Dataset entries:
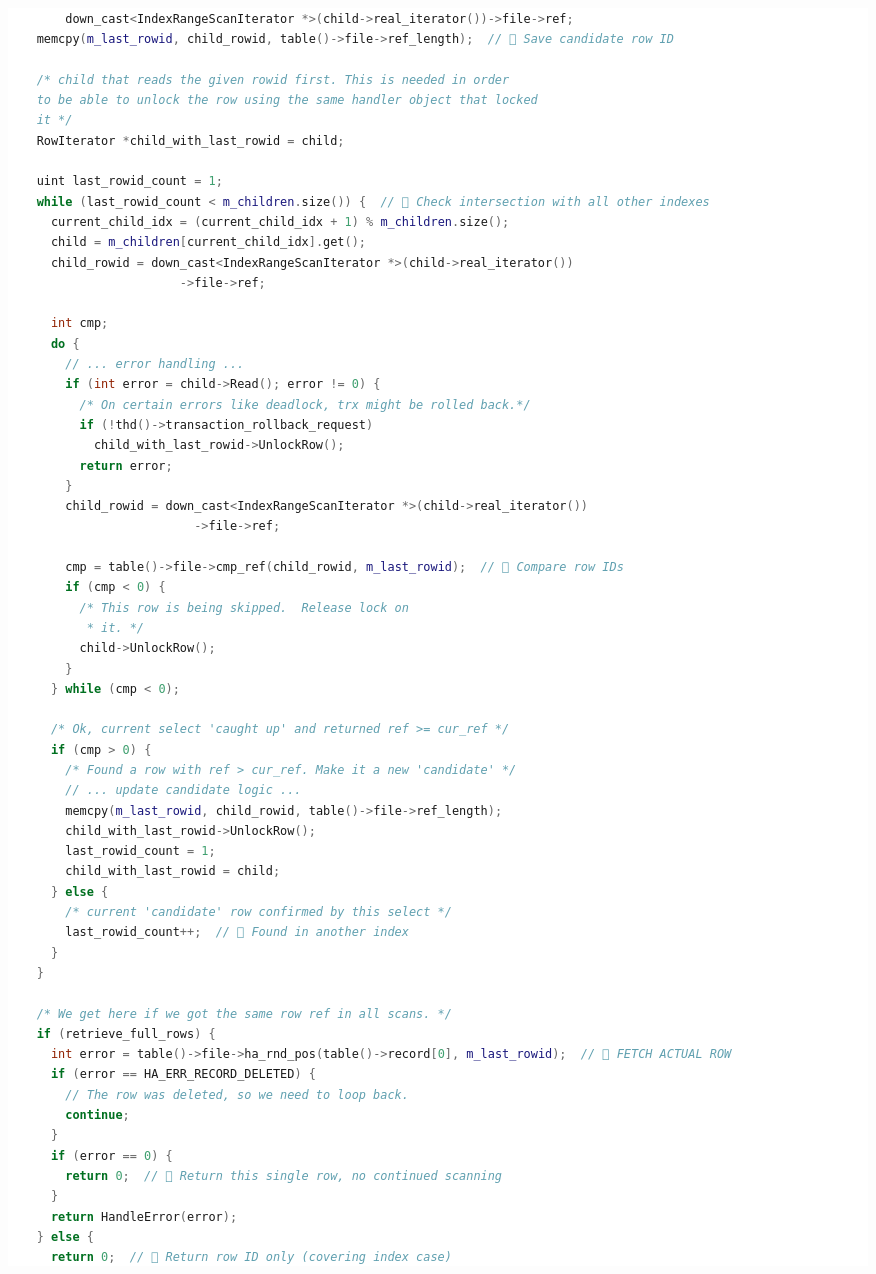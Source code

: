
 ```cpp
        down_cast<IndexRangeScanIterator *>(child->real_iterator())->file->ref;
    memcpy(m_last_rowid, child_rowid, table()->file->ref_length);  // 🔑 Save candidate row ID

    /* child that reads the given rowid first. This is needed in order
    to be able to unlock the row using the same handler object that locked
    it */
    RowIterator *child_with_last_rowid = child;

    uint last_rowid_count = 1;
    while (last_rowid_count < m_children.size()) {  // 🔑 Check intersection with all other indexes
      current_child_idx = (current_child_idx + 1) % m_children.size();
      child = m_children[current_child_idx].get();
      child_rowid = down_cast<IndexRangeScanIterator *>(child->real_iterator())
                        ->file->ref;

      int cmp;
      do {
        // ... error handling ...
        if (int error = child->Read(); error != 0) {
          /* On certain errors like deadlock, trx might be rolled back.*/
          if (!thd()->transaction_rollback_request)
            child_with_last_rowid->UnlockRow();
          return error;
        }
        child_rowid = down_cast<IndexRangeScanIterator *>(child->real_iterator())
                          ->file->ref;
        
        cmp = table()->file->cmp_ref(child_rowid, m_last_rowid);  // 🔑 Compare row IDs
        if (cmp < 0) {
          /* This row is being skipped.  Release lock on
           * it. */
          child->UnlockRow();
        }
      } while (cmp < 0);

      /* Ok, current select 'caught up' and returned ref >= cur_ref */
      if (cmp > 0) {
        /* Found a row with ref > cur_ref. Make it a new 'candidate' */
        // ... update candidate logic ...
        memcpy(m_last_rowid, child_rowid, table()->file->ref_length);
        child_with_last_rowid->UnlockRow();
        last_rowid_count = 1;
        child_with_last_rowid = child;
      } else {
        /* current 'candidate' row confirmed by this select */
        last_rowid_count++;  // 🔑 Found in another index
      }
    }

    /* We get here if we got the same row ref in all scans. */
    if (retrieve_full_rows) {
      int error = table()->file->ha_rnd_pos(table()->record[0], m_last_rowid);  // 🔑 FETCH ACTUAL ROW
      if (error == HA_ERR_RECORD_DELETED) {
        // The row was deleted, so we need to loop back.
        continue;
      }
      if (error == 0) {
        return 0;  // 🔑 Return this single row, no continued scanning
      }
      return HandleError(error);
    } else {
      return 0;  // 🔑 Return row ID only (covering index case)
```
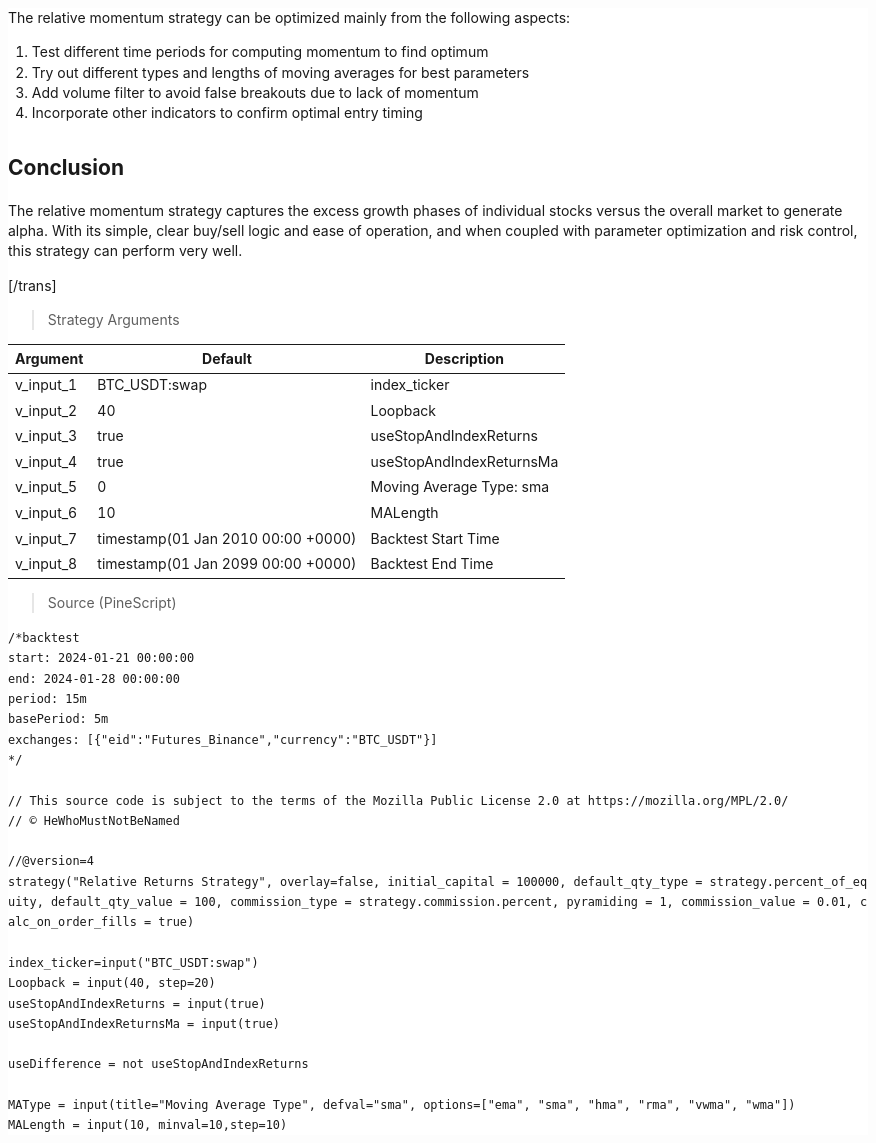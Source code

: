 The relative momentum strategy can be optimized mainly from the following aspects:  

1. Test different time periods for computing momentum to find optimum  
2. Try out different types and lengths of moving averages for best parameters  
3. Add volume filter to avoid false breakouts due to lack of momentum  
4. Incorporate other indicators to confirm optimal entry timing   

## Conclusion   

The relative momentum strategy captures the excess growth phases of individual stocks versus the overall market to generate alpha. With its simple, clear buy/sell logic and ease of operation, and when coupled with parameter optimization and risk control, this strategy can perform very well.

[/trans]

> Strategy Arguments



|Argument|Default|Description|
|----|----|----|
|v_input_1|BTC_USDT:swap|index_ticker|
|v_input_2|40|Loopback|
|v_input_3|true|useStopAndIndexReturns|
|v_input_4|true|useStopAndIndexReturnsMa|
|v_input_5|0|Moving Average Type: sma|ema|hma|rma|vwma|wma|
|v_input_6|10|MALength|
|v_input_7|timestamp(01 Jan 2010 00:00 +0000)|Backtest Start Time|
|v_input_8|timestamp(01 Jan 2099 00:00 +0000)|Backtest End Time|


> Source (PineScript)

``` pinescript
/*backtest
start: 2024-01-21 00:00:00
end: 2024-01-28 00:00:00
period: 15m
basePeriod: 5m
exchanges: [{"eid":"Futures_Binance","currency":"BTC_USDT"}]
*/

// This source code is subject to the terms of the Mozilla Public License 2.0 at https://mozilla.org/MPL/2.0/
// © HeWhoMustNotBeNamed

//@version=4
strategy("Relative Returns Strategy", overlay=false, initial_capital = 100000, default_qty_type = strategy.percent_of_equity, default_qty_value = 100, commission_type = strategy.commission.percent, pyramiding = 1, commission_value = 0.01, calc_on_order_fills = true)

index_ticker=input("BTC_USDT:swap")
Loopback = input(40, step=20)
useStopAndIndexReturns = input(true)
useStopAndIndexReturnsMa = input(true)

useDifference = not useStopAndIndexReturns

MAType = input(title="Moving Average Type", defval="sma", options=["ema", "sma", "hma", "rma", "vwma", "wma"])
MALength = input(10, minval=10,step=10)

```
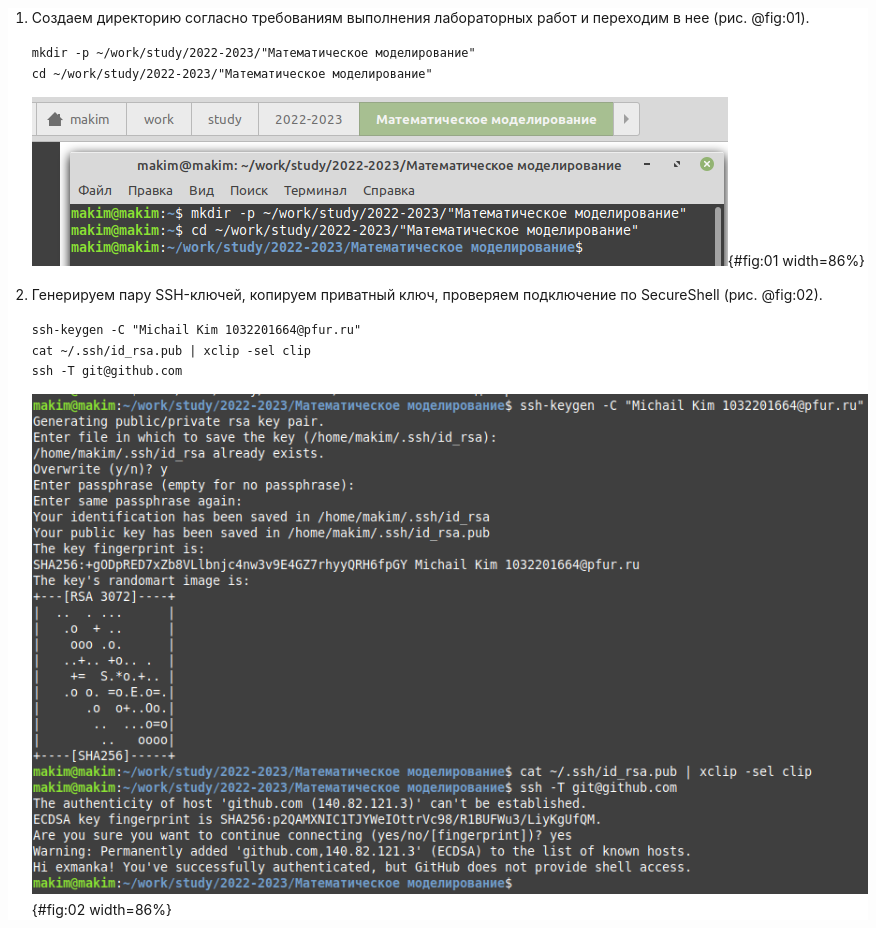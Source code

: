 1. Создаем директорию согласно требованиям выполнения лабораторных работ и переходим в нее (рис. @fig:01).

    ```
    mkdir -p ~/work/study/2022-2023/"Математическое моделирование"
    cd ~/work/study/2022-2023/"Математическое моделирование"
    ```

    ![Создание директории и переход в нее](image/Screenshot_1.png){#fig:01 width=86%}


1. Генерируем пару SSH-ключей, копируем приватный ключ, проверяем подключение по SecureShell (рис. @fig:02).

    ```
    ssh-keygen -C "Michail Kim 1032201664@pfur.ru"
    cat ~/.ssh/id_rsa.pub | xclip -sel clip
    ssh -T git@github.com
    ```

    ![Генерация пары SSH-ключей, копирование приватного ключа, проверка подключения по SSH](image/Screenshot_2.png){#fig:02 width=86%}
    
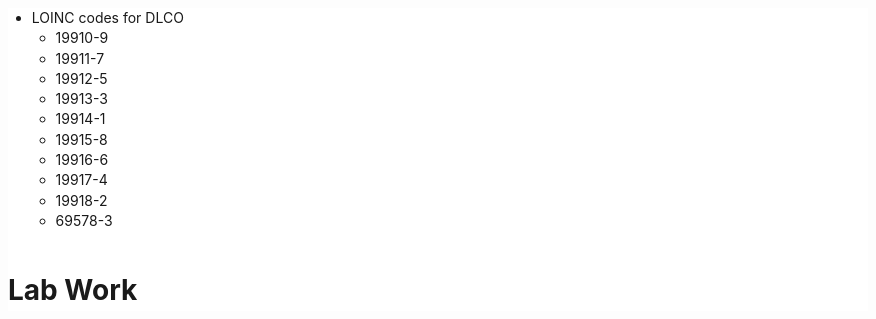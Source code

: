 - LOINC codes for DLCO
  - 19910-9
  - 19911-7
  - 19912-5
  - 19913-3
  - 19914-1
  - 19915-8
  - 19916-6
  - 19917-4
  - 19918-2
  - 69578-3

# Lab Work
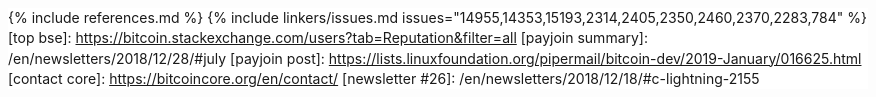 {% include references.md %}
{% include linkers/issues.md issues="14955,14353,15193,2314,2405,2350,2460,2370,2283,784" %}
[top bse]: https://bitcoin.stackexchange.com/users?tab=Reputation&filter=all
[payjoin summary]: /en/newsletters/2018/12/28/#july
[payjoin post]: https://lists.linuxfoundation.org/pipermail/bitcoin-dev/2019-January/016625.html
[contact core]: https://bitcoincore.org/en/contact/
[newsletter #26]: /en/newsletters/2018/12/18/#c-lightning-2155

| What is expected |
Your answer must be the entries repeated exactly, with no pictures.

| Written answer |
Source code

:
 ```cpp
        down_cast<IndexRangeScanIterator *>(child->real_iterator())->file->ref;
    memcpy(m_last_rowid, child_rowid, table()->file->ref_length);  // 🔑 Save candidate row ID

    /* child that reads the given rowid first. This is needed in order
    to be able to unlock the row using the same handler object that locked
    it */
    RowIterator *child_with_last_rowid = child;

    uint last_rowid_count = 1;
    while (last_rowid_count < m_children.size()) {  // 🔑 Check intersection with all other indexes
      current_child_idx = (current_child_idx + 1) % m_children.size();
      child = m_children[current_child_idx].get();
      child_rowid = down_cast<IndexRangeScanIterator *>(child->real_iterator())
                        ->file->ref;

      int cmp;
      do {
        // ... error handling ...
        if (int error = child->Read(); error != 0) {
          /* On certain errors like deadlock, trx might be rolled back.*/
          if (!thd()->transaction_rollback_request)
            child_with_last_rowid->UnlockRow();
          return error;
        }
        child_rowid = down_cast<IndexRangeScanIterator *>(child->real_iterator())
                          ->file->ref;
        
        cmp = table()->file->cmp_ref(child_rowid, m_last_rowid);  // 🔑 Compare row IDs
        if (cmp < 0) {
          /* This row is being skipped.  Release lock on
           * it. */
          child->UnlockRow();
        }
      } while (cmp < 0);

      /* Ok, current select 'caught up' and returned ref >= cur_ref */
      if (cmp > 0) {
        /* Found a row with ref > cur_ref. Make it a new 'candidate' */
        // ... update candidate logic ...
        memcpy(m_last_rowid, child_rowid, table()->file->ref_length);
        child_with_last_rowid->UnlockRow();
        last_rowid_count = 1;
        child_with_last_rowid = child;
      } else {
        /* current 'candidate' row confirmed by this select */
        last_rowid_count++;  // 🔑 Found in another index
      }
    }

    /* We get here if we got the same row ref in all scans. */
    if (retrieve_full_rows) {
      int error = table()->file->ha_rnd_pos(table()->record[0], m_last_rowid);  // 🔑 FETCH ACTUAL ROW
      if (error == HA_ERR_RECORD_DELETED) {
        // The row was deleted, so we need to loop back.
        continue;
      }
      if (error == 0) {
        return 0;  // 🔑 Return this single row, no continued scanning
      }
      return HandleError(error);
    } else {
      return 0;  // 🔑 Return row ID only (covering index case)
```
Source code

: The relative momentum strategy can be optimized mainly from the following aspects:  

1. Test different time periods for computing momentum to find optimum  
2. Try out different types and lengths of moving averages for best parameters  
3. Add volume filter to avoid false breakouts due to lack of momentum  
4. Incorporate other indicators to confirm optimal entry timing   

## Conclusion   

The relative momentum strategy captures the excess growth phases of individual stocks versus the overall market to generate alpha. With its simple, clear buy/sell logic and ease of operation, and when coupled with parameter optimization and risk control, this strategy can perform very well.

[/trans]

> Strategy Arguments



|Argument|Default|Description|
|----|----|----|
|v_input_1|BTC_USDT:swap|index_ticker|
|v_input_2|40|Loopback|
|v_input_3|true|useStopAndIndexReturns|
|v_input_4|true|useStopAndIndexReturnsMa|
|v_input_5|0|Moving Average Type: sma|ema|hma|rma|vwma|wma|
|v_input_6|10|MALength|
|v_input_7|timestamp(01 Jan 2010 00:00 +0000)|Backtest Start Time|
|v_input_8|timestamp(01 Jan 2099 00:00 +0000)|Backtest End Time|


> Source (PineScript)

``` pinescript
/*backtest
start: 2024-01-21 00:00:00
end: 2024-01-28 00:00:00
period: 15m
basePeriod: 5m
exchanges: [{"eid":"Futures_Binance","currency":"BTC_USDT"}]
*/

// This source code is subject to the terms of the Mozilla Public License 2.0 at https://mozilla.org/MPL/2.0/
// © HeWhoMustNotBeNamed

//@version=4
strategy("Relative Returns Strategy", overlay=false, initial_capital = 100000, default_qty_type = strategy.percent_of_equity, default_qty_value = 100, commission_type = strategy.commission.percent, pyramiding = 1, commission_value = 0.01, calc_on_order_fills = true)

index_ticker=input("BTC_USDT:swap")
Loopback = input(40, step=20)
useStopAndIndexReturns = input(true)
useStopAndIndexReturnsMa = input(true)

useDifference = not useStopAndIndexReturns

MAType = input(title="Moving Average Type", defval="sma", options=["ema", "sma", "hma", "rma", "vwma", "wma"])
MALength = input(10, minval=10,step=10)

```
Source code

: 1. Создаем директорию согласно требованиям выполнения лабораторных работ и переходим в нее (рис. @fig:01).

    ```
    mkdir -p ~/work/study/2022-2023/"Математическое моделирование"
    cd ~/work/study/2022-2023/"Математическое моделирование"
    ```

    ![Создание директории и переход в нее](image/Screenshot_1.png){#fig:01 width=86%}


1. Генерируем пару SSH-ключей, копируем приватный ключ, проверяем подключение по SecureShell (рис. @fig:02).

    ```
    ssh-keygen -C "Michail Kim 1032201664@pfur.ru"
    cat ~/.ssh/id_rsa.pub | xclip -sel clip
    ssh -T git@github.com
    ```

    ![Генерация пары SSH-ключей, копирование приватного ключа, проверка подключения по SSH](image/Screenshot_2.png){#fig:02 width=86%}
    
Source code

: - LOINC codes for DLCO
  - 19910-9
  - 19911-7
  - 19912-5
  - 19913-3
  - 19914-1
  - 19915-8
  - 19916-6
  - 19917-4
  - 19918-2
  - 69578-3

# Lab Work
 {% include references.md %}
{% include linkers/issues.md issues="14955,14353,15193,2314,2405,2350,2460,2370,2283,784" %}
[top bse]: https://bitcoin.stackexchange.com/users?tab=Reputation&filter=all
[payjoin summary]: /en/newsletters/2018/12/28/#july
[payjoin post]: https://lists.linuxfoundation.org/pipermail/bitcoin-dev/2019-January/016625.html
[contact core]: https://bitcoincore.org/en/contact/
[newsletter #26]: /en/newsletters/2018/12/18/#c-lightning-2155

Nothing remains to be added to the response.